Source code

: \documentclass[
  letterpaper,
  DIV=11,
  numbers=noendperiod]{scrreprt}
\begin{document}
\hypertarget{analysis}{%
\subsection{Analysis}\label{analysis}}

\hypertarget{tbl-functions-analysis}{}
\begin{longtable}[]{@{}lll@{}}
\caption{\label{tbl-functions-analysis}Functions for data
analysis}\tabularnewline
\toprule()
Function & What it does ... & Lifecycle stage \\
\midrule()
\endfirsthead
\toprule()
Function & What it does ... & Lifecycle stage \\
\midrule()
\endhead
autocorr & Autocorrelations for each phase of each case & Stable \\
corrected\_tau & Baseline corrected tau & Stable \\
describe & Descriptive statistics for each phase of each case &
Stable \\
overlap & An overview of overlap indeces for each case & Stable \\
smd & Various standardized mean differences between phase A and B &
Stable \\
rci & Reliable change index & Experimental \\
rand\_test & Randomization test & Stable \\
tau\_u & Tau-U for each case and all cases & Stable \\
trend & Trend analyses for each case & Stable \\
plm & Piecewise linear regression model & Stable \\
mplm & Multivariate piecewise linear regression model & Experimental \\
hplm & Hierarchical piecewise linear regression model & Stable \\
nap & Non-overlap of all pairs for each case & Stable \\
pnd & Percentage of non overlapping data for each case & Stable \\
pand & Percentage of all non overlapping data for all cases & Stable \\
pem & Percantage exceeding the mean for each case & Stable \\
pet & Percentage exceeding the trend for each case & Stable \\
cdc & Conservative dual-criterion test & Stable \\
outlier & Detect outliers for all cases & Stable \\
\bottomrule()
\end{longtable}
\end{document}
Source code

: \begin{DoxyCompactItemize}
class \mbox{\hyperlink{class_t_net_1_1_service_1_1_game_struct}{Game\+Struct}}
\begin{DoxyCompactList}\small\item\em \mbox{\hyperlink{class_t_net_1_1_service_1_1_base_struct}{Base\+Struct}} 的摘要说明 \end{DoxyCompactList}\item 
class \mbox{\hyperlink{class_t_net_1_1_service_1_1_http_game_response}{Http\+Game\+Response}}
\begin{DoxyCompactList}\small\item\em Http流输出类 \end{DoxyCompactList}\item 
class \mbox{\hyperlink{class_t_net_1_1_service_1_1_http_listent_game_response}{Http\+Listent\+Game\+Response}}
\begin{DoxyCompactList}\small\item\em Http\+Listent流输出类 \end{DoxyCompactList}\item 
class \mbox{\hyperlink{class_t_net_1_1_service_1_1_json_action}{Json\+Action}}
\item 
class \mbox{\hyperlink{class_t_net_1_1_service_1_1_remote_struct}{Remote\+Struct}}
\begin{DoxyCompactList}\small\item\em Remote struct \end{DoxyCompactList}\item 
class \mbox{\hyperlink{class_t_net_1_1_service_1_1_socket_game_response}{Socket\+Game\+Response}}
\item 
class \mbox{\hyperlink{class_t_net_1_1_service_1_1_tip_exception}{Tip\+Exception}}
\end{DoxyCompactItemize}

» **What to work on**: Write down how many lines in the data contain "Experimental". Add nothing else.

» **Finished task**: 2